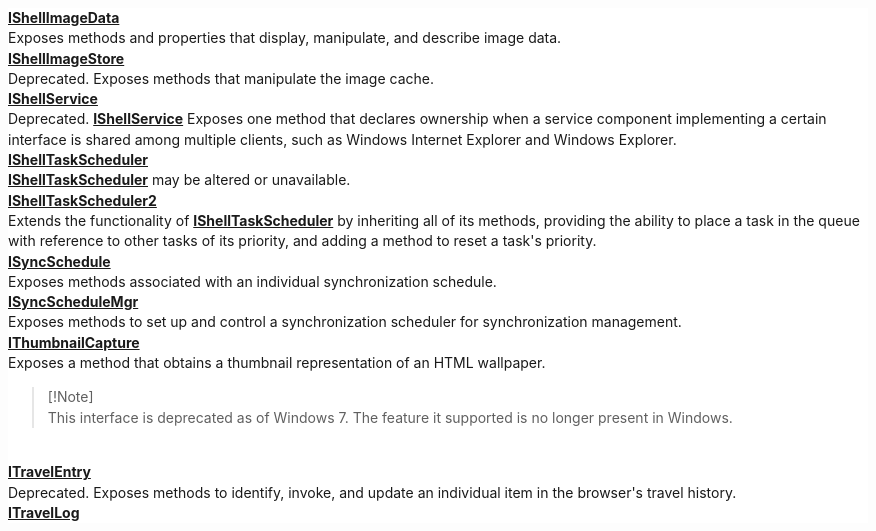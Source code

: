 <tr class="odd">
<td><a href="/windows/desktop/api/Shimgdata/nn-shimgdata-ishellimagedata"><strong>IShellImageData</strong></a><br/></td>
<td>Exposes methods and properties that display, manipulate, and describe image data.<br/></td>
</tr>
<tr class="even">
<td><a href="https://docs.microsoft.com/windows/desktop/api/shlobj/nn-shlobj-ishellimagestore"><strong>IShellImageStore</strong></a><br/></td>
<td>Deprecated. Exposes methods that manipulate the image cache.<br/></td>
</tr>
<tr class="odd">
<td><a href="/windows/desktop/api/Shdeprecated/nn-shdeprecated-ishellservice"><strong>IShellService</strong></a><br/></td>
<td>Deprecated. <a href="/windows/desktop/api/Shdeprecated/nn-shdeprecated-ishellservice"><strong>IShellService</strong></a> Exposes one method that declares ownership when a service component implementing a certain interface is shared among multiple clients, such as Windows Internet Explorer and Windows Explorer. <br/></td>
</tr>
<tr class="even">
<td><a href="/windows/desktop/api/shobjidl_core/nn-shobjidl_core-ishelltaskscheduler"><strong>IShellTaskScheduler</strong></a><br/></td>
<td><a href="/windows/desktop/api/shobjidl_core/nn-shobjidl_core-ishelltaskscheduler"><strong>IShellTaskScheduler</strong></a> may be altered or unavailable.<br/></td>
</tr>
<tr class="odd">
<td><a href="https://docs.microsoft.com/previous-versions/windows/desktop/legacy/bb774852(v=vs.85)"><strong>IShellTaskScheduler2</strong></a><br/></td>
<td>Extends the functionality of <a href="/windows/desktop/api/shobjidl_core/nn-shobjidl_core-ishelltaskscheduler"><strong>IShellTaskScheduler</strong></a> by inheriting all of its methods, providing the ability to place a task in the queue with reference to other tasks of its priority, and adding a method to reset a task's priority.<br/></td>
</tr>
<tr class="even">
<td><a href="https://docs.microsoft.com/previous-versions/windows/desktop/isync-schedule/bb774693(v=vs.85)"><strong>ISyncSchedule</strong></a><br/></td>
<td>Exposes methods associated with an individual synchronization schedule.<br/></td>
</tr>
<tr class="odd">
<td><a href="https://docs.microsoft.com/previous-versions/windows/desktop/isync-schedule-mgr/bb774672(v=vs.85)"><strong>ISyncScheduleMgr</strong></a><br/></td>
<td>Exposes methods to set up and control a synchronization scheduler for synchronization management.<br/></td>
</tr>
<tr class="even">
<td><a href="https://docs.microsoft.com/windows/desktop/api/shlobj/nn-shlobj-ithumbnailcapture"><strong>IThumbnailCapture</strong></a><br/></td>
<td>Exposes a method that obtains a thumbnail representation of an HTML wallpaper. <br/>
<blockquote>
[!Note]<br />
This interface is deprecated as of Windows 7. The feature it supported is no longer present in Windows.
</blockquote>
<br/></td>
</tr>
<tr class="odd">
<td><a href="/windows/desktop/api/Shdeprecated/nn-shdeprecated-itravelentry"><strong>ITravelEntry</strong></a><br/></td>
<td>Deprecated. Exposes methods to identify, invoke, and update an individual item in the browser's travel history.<br/></td>
</tr>
<tr class="even">
<td><a href="/windows/desktop/api/Shdeprecated/nn-shdeprecated-itravellog"><strong>ITravelLog</strong></a><br/></td>
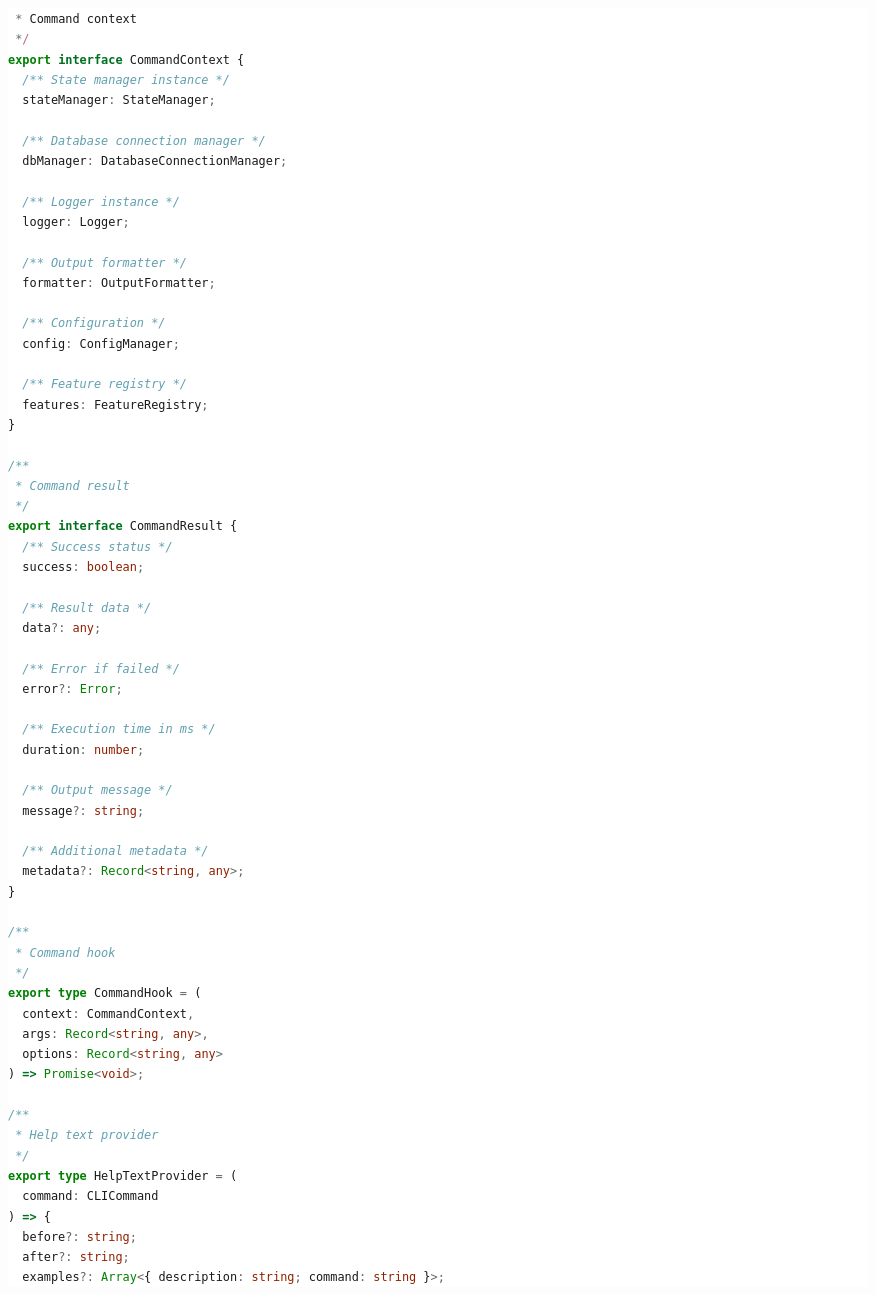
 ```typescript
 * Command context
 */
export interface CommandContext {
  /** State manager instance */
  stateManager: StateManager;

  /** Database connection manager */
  dbManager: DatabaseConnectionManager;

  /** Logger instance */
  logger: Logger;

  /** Output formatter */
  formatter: OutputFormatter;

  /** Configuration */
  config: ConfigManager;

  /** Feature registry */
  features: FeatureRegistry;
}

/**
 * Command result
 */
export interface CommandResult {
  /** Success status */
  success: boolean;

  /** Result data */
  data?: any;

  /** Error if failed */
  error?: Error;

  /** Execution time in ms */
  duration: number;

  /** Output message */
  message?: string;

  /** Additional metadata */
  metadata?: Record<string, any>;
}

/**
 * Command hook
 */
export type CommandHook = (
  context: CommandContext,
  args: Record<string, any>,
  options: Record<string, any>
) => Promise<void>;

/**
 * Help text provider
 */
export type HelpTextProvider = (
  command: CLICommand
) => {
  before?: string;
  after?: string;
  examples?: Array<{ description: string; command: string }>;
```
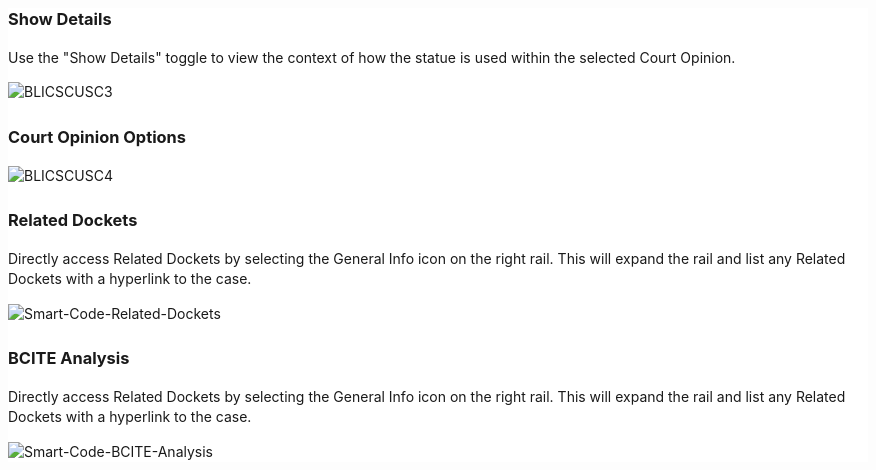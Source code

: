 ### Show Details

Use the "Show Details" toggle to view the context of how the statue is
used within the selected Court
Opinion.  

![BLICSCUSC3](/images/blic_BLIC_SC_USC_3.jpg "BLICSCUSC3")

### Court Opinion Options  

![BLICSCUSC4](/images/blic_BLIC_SC_USC_4.jpg "BLICSCUSC4")

### Related Dockets

Directly access Related Dockets by selecting the General Info icon on
the right rail. This will expand the rail and list any Related Dockets
with a hyperlink to the
case.  

![Smart-Code-Related-Dockets](/images/Smart-Code-Related-Dockets.png "Smart-Code-Related-Dockets")

### BCITE Analysis

Directly access Related Dockets by selecting the General Info icon on
the right rail. This will expand the rail and list any Related Dockets
with a hyperlink to the
case.  

![Smart-Code-BCITE-Analysis](/images/Smart-Code-BCITE-Analysis.png "Smart-Code-BCITE-Analysis")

==================================================

PROBLEM TO WORK ON: No image belongs in the copy. Transcribe the full listing verbatim.

WRITTEN REPLY:
Source code

: <tr class="odd">
<td><a href="/windows/desktop/api/Shimgdata/nn-shimgdata-ishellimagedata"><strong>IShellImageData</strong></a><br/></td>
<td>Exposes methods and properties that display, manipulate, and describe image data.<br/></td>
</tr>
<tr class="even">
<td><a href="https://docs.microsoft.com/windows/desktop/api/shlobj/nn-shlobj-ishellimagestore"><strong>IShellImageStore</strong></a><br/></td>
<td>Deprecated. Exposes methods that manipulate the image cache.<br/></td>
</tr>
<tr class="odd">
<td><a href="/windows/desktop/api/Shdeprecated/nn-shdeprecated-ishellservice"><strong>IShellService</strong></a><br/></td>
<td>Deprecated. <a href="/windows/desktop/api/Shdeprecated/nn-shdeprecated-ishellservice"><strong>IShellService</strong></a> Exposes one method that declares ownership when a service component implementing a certain interface is shared among multiple clients, such as Windows Internet Explorer and Windows Explorer. <br/></td>
</tr>
<tr class="even">
<td><a href="/windows/desktop/api/shobjidl_core/nn-shobjidl_core-ishelltaskscheduler"><strong>IShellTaskScheduler</strong></a><br/></td>
<td><a href="/windows/desktop/api/shobjidl_core/nn-shobjidl_core-ishelltaskscheduler"><strong>IShellTaskScheduler</strong></a> may be altered or unavailable.<br/></td>
</tr>
<tr class="odd">
<td><a href="https://docs.microsoft.com/previous-versions/windows/desktop/legacy/bb774852(v=vs.85)"><strong>IShellTaskScheduler2</strong></a><br/></td>
<td>Extends the functionality of <a href="/windows/desktop/api/shobjidl_core/nn-shobjidl_core-ishelltaskscheduler"><strong>IShellTaskScheduler</strong></a> by inheriting all of its methods, providing the ability to place a task in the queue with reference to other tasks of its priority, and adding a method to reset a task's priority.<br/></td>
</tr>
<tr class="even">
<td><a href="https://docs.microsoft.com/previous-versions/windows/desktop/isync-schedule/bb774693(v=vs.85)"><strong>ISyncSchedule</strong></a><br/></td>
<td>Exposes methods associated with an individual synchronization schedule.<br/></td>
</tr>
<tr class="odd">
<td><a href="https://docs.microsoft.com/previous-versions/windows/desktop/isync-schedule-mgr/bb774672(v=vs.85)"><strong>ISyncScheduleMgr</strong></a><br/></td>
<td>Exposes methods to set up and control a synchronization scheduler for synchronization management.<br/></td>
</tr>
<tr class="even">
<td><a href="https://docs.microsoft.com/windows/desktop/api/shlobj/nn-shlobj-ithumbnailcapture"><strong>IThumbnailCapture</strong></a><br/></td>
<td>Exposes a method that obtains a thumbnail representation of an HTML wallpaper. <br/>
<blockquote>
[!Note]<br />
This interface is deprecated as of Windows 7. The feature it supported is no longer present in Windows.
</blockquote>
<br/></td>
</tr>
<tr class="odd">
<td><a href="/windows/desktop/api/Shdeprecated/nn-shdeprecated-itravelentry"><strong>ITravelEntry</strong></a><br/></td>
<td>Deprecated. Exposes methods to identify, invoke, and update an individual item in the browser's travel history.<br/></td>
</tr>
<tr class="even">
<td><a href="/windows/desktop/api/Shdeprecated/nn-shdeprecated-itravellog"><strong>ITravelLog</strong></a><br/></td>
 ```typescript
 * Command context
 */
export interface CommandContext {
  /** State manager instance */
  stateManager: StateManager;

  /** Database connection manager */
  dbManager: DatabaseConnectionManager;

  /** Logger instance */
  logger: Logger;

  /** Output formatter */
  formatter: OutputFormatter;

  /** Configuration */
  config: ConfigManager;

  /** Feature registry */
  features: FeatureRegistry;
}

/**
 * Command result
 */
export interface CommandResult {
  /** Success status */
  success: boolean;

  /** Result data */
  data?: any;

  /** Error if failed */
  error?: Error;

  /** Execution time in ms */
  duration: number;

  /** Output message */
  message?: string;

  /** Additional metadata */
  metadata?: Record<string, any>;
}

/**
 * Command hook
 */
export type CommandHook = (
  context: CommandContext,
  args: Record<string, any>,
  options: Record<string, any>
) => Promise<void>;

/**
 * Help text provider
 */
export type HelpTextProvider = (
  command: CLICommand
) => {
  before?: string;
  after?: string;
  examples?: Array<{ description: string; command: string }>;
```
Source code

: ### Show Details

Use the "Show Details" toggle to view the context of how the statue is
used within the selected Court
Opinion.  

![BLICSCUSC3](/images/blic_BLIC_SC_USC_3.jpg "BLICSCUSC3")

### Court Opinion Options  

![BLICSCUSC4](/images/blic_BLIC_SC_USC_4.jpg "BLICSCUSC4")

### Related Dockets

Directly access Related Dockets by selecting the General Info icon on
the right rail. This will expand the rail and list any Related Dockets
with a hyperlink to the
case.  

![Smart-Code-Related-Dockets](/images/Smart-Code-Related-Dockets.png "Smart-Code-Related-Dockets")

### BCITE Analysis

Directly access Related Dockets by selecting the General Info icon on
the right rail. This will expand the rail and list any Related Dockets
with a hyperlink to the
case.  

![Smart-Code-BCITE-Analysis](/images/Smart-Code-BCITE-Analysis.png "Smart-Code-BCITE-Analysis")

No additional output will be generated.